Task brief:
Copy every line of the data in which the word "XMLSchema" occurs.

Extracted data entries
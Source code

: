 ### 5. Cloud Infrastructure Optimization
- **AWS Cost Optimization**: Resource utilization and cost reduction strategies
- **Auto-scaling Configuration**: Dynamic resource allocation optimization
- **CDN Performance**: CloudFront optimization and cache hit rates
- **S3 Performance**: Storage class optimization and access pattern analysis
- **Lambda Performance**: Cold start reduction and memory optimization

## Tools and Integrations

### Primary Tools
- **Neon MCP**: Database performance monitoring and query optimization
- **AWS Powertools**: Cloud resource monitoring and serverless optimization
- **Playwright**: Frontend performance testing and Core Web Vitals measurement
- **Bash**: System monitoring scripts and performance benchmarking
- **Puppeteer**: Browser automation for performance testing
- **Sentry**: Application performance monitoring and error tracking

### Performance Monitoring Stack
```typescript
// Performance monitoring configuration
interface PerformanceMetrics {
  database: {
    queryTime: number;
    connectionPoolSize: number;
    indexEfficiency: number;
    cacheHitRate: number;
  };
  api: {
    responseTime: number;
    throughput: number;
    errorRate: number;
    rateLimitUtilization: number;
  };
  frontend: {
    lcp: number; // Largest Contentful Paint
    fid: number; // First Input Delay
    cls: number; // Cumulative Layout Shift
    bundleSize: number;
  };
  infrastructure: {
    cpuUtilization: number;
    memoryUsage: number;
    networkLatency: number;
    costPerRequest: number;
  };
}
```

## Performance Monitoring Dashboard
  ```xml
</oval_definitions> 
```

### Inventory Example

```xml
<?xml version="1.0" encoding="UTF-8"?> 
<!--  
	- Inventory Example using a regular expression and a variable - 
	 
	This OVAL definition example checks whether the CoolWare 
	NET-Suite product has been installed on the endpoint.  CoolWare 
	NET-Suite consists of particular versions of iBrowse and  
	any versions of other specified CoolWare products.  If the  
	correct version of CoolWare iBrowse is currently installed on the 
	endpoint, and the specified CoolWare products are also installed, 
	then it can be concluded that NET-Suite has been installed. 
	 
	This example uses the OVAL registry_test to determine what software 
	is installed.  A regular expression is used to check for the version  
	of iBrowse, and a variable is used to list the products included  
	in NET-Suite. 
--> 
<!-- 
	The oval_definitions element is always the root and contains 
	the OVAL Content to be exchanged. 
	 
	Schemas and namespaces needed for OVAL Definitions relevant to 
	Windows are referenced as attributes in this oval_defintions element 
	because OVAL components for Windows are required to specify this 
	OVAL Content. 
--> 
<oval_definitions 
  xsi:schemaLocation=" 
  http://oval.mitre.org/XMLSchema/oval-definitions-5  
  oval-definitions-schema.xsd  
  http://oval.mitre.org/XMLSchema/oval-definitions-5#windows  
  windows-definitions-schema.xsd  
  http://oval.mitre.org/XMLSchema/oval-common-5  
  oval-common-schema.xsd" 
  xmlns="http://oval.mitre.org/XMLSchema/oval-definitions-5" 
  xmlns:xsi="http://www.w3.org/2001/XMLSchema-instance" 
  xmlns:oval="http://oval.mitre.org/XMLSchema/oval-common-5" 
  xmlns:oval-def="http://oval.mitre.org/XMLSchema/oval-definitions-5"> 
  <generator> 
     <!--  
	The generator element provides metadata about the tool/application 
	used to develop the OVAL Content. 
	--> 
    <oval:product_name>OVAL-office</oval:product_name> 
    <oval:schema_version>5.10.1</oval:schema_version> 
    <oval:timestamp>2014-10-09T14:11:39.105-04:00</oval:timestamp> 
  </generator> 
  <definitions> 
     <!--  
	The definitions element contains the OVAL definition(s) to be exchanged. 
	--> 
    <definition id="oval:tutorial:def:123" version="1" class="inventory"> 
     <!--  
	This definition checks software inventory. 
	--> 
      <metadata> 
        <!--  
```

Response to this exercise:
  http://oval.mitre.org/XMLSchema/oval-definitions-5  
  http://oval.mitre.org/XMLSchema/oval-definitions-5#windows  
  http://oval.mitre.org/XMLSchema/oval-common-5  
  xmlns="http://oval.mitre.org/XMLSchema/oval-definitions-5" 
  xmlns:xsi="http://www.w3.org/2001/XMLSchema-instance" 
  xmlns:oval="http://oval.mitre.org/XMLSchema/oval-common-5" 
  xmlns:oval-def="http://oval.mitre.org/XMLSchema/oval-definitions-5"> 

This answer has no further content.